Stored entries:
════

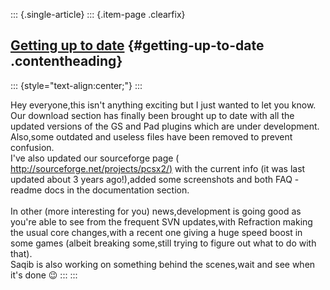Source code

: ::: {.single-article}
::: {.item-page .clearfix}
## [Getting up to date](/129-getting-up-to-date.html) {#getting-up-to-date .contentheading}

::: {style="text-align:center;"}
:::

Hey everyone,this isn\'t anything exciting but I just wanted to let you
know.\
Our download section has finally been brought up to date with all the
updated versions of the GS and Pad plugins which are under development.\
Also,some outdated and useless files have been removed to prevent
confusion.\
I\'ve also updated our sourceforge page (
[http://sourceforge.net/projects/pcsx2/)](http://sourceforge.net/projects/pcsx2/)
with the current info (it was last updated about 3 years ago!),added
some screenshots and both FAQ - readme docs in the documentation
section.\
\
In other (more interesting for you) news,development is going good as
you\'re able to see from the frequent SVN updates,with Refraction making
the usual core changes,with a recent one giving a huge speed boost in
some games (albeit breaking some,still trying to figure out what to do
with that).\
Saqib is also working on something behind the scenes,wait and see when
it\'s done
😉
:::
:::
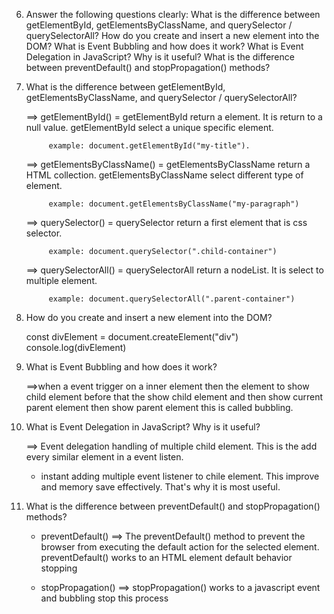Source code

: 6. Answer the following questions clearly:
What is the difference between getElementById, getElementsByClassName, and querySelector / querySelectorAll?
How do you create and insert a new element into the DOM?
What is Event Bubbling and how does it work?
What is Event Delegation in JavaScript? Why is it useful?
What is the difference between preventDefault() and stopPropagation() methods?

1. What is the difference between getElementById, getElementsByClassName, and querySelector / querySelectorAll?

    ==> getElementById() = getElementById return a element. It is return to a null value. getElementById select a unique specific element.

            example: document.getElementById("my-title").

    ==> getElementsByClassName() = getElementsByClassName return a HTML collection. getElementsByClassName select different type of element.

            example: document.getElementsByClassName("my-paragraph") 

    ==> querySelector() = querySelector return a first element that is css selector.

            example: document.querySelector(".child-container") 

    ==> querySelectorAll() = querySelectorAll return a nodeList. It is select to multiple element. 

            example: document.querySelectorAll(".parent-container") 



2. How do you create and insert a new element into the DOM?

    const divElement = document.createElement("div")
    console.log(divElement)


3. What is Event Bubbling and how does it work?

    ==>when a event trigger on a inner element then the element to show child element before that the show child element and then show current parent element then show parent element this is called bubbling.


4. What is Event Delegation in JavaScript? Why is it useful?
     
    ==> Event delegation handling of multiple child element. This is the add every similar element  in a event listen. 

    * instant adding multiple event listener to chile element. This improve and memory save effectively. That's why it is most useful.

5. What is the difference between preventDefault() and stopPropagation() methods?

    * preventDefault() ==> The preventDefault() method to prevent the browser from executing the default action for the selected element. preventDefault() works to an HTML element default behavior stopping

    * stopPropagation() ==> stopPropagation() works to a javascript event and bubbling stop this process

════

=== Your instructions ===
Reproduce every entry exactly, but omit each picture.

=== Output of the task ===
Source code

: ::: {.single-article}
::: {.item-page .clearfix}
## [Getting up to date](/129-getting-up-to-date.html) {#getting-up-to-date .contentheading}

::: {style="text-align:center;"}
:::

Hey everyone,this isn\'t anything exciting but I just wanted to let you
know.\
Our download section has finally been brought up to date with all the
updated versions of the GS and Pad plugins which are under development.\
Also,some outdated and useless files have been removed to prevent
confusion.\
I\'ve also updated our sourceforge page (
[http://sourceforge.net/projects/pcsx2/)](http://sourceforge.net/projects/pcsx2/)
with the current info (it was last updated about 3 years ago!),added
some screenshots and both FAQ - readme docs in the documentation
section.\
\
In other (more interesting for you) news,development is going good as
you\'re able to see from the frequent SVN updates,with Refraction making
the usual core changes,with a recent one giving a huge speed boost in
some games (albeit breaking some,still trying to figure out what to do
with that).\
Saqib is also working on something behind the scenes,wait and see when
it\'s done
😉
:::
:::
Source code

: 6. Answer the following questions clearly:
What is the difference between getElementById, getElementsByClassName, and querySelector / querySelectorAll?
How do you create and insert a new element into the DOM?
What is Event Bubbling and how does it work?
What is Event Delegation in JavaScript? Why is it useful?
What is the difference between preventDefault() and stopPropagation() methods?

1. What is the difference between getElementById, getElementsByClassName, and querySelector / querySelectorAll?

    ==> getElementById() = getElementById return a element. It is return to a null value. getElementById select a unique specific element.

            example: document.getElementById("my-title").

    ==> getElementsByClassName() = getElementsByClassName return a HTML collection. getElementsByClassName select different type of element.

            example: document.getElementsByClassName("my-paragraph") 

    ==> querySelector() = querySelector return a first element that is css selector.

            example: document.querySelector(".child-container") 

    ==> querySelectorAll() = querySelectorAll return a nodeList. It is select to multiple element. 

            example: document.querySelectorAll(".parent-container") 



2. How do you create and insert a new element into the DOM?

    const divElement = document.createElement("div")
    console.log(divElement)


3. What is Event Bubbling and how does it work?

    ==>when a event trigger on a inner element then the element to show child element before that the show child element and then show current parent element then show parent element this is called bubbling.


4. What is Event Delegation in JavaScript? Why is it useful?
     
    ==> Event delegation handling of multiple child element. This is the add every similar element  in a event listen. 

    * instant adding multiple event listener to chile element. This improve and memory save effectively. That's why it is most useful.

5. What is the difference between preventDefault() and stopPropagation() methods?

    * preventDefault() ==> The preventDefault() method to prevent the browser from executing the default action for the selected element. preventDefault() works to an HTML element default behavior stopping

    * stopPropagation() ==> stopPropagation() works to a javascript event and bubbling stop this process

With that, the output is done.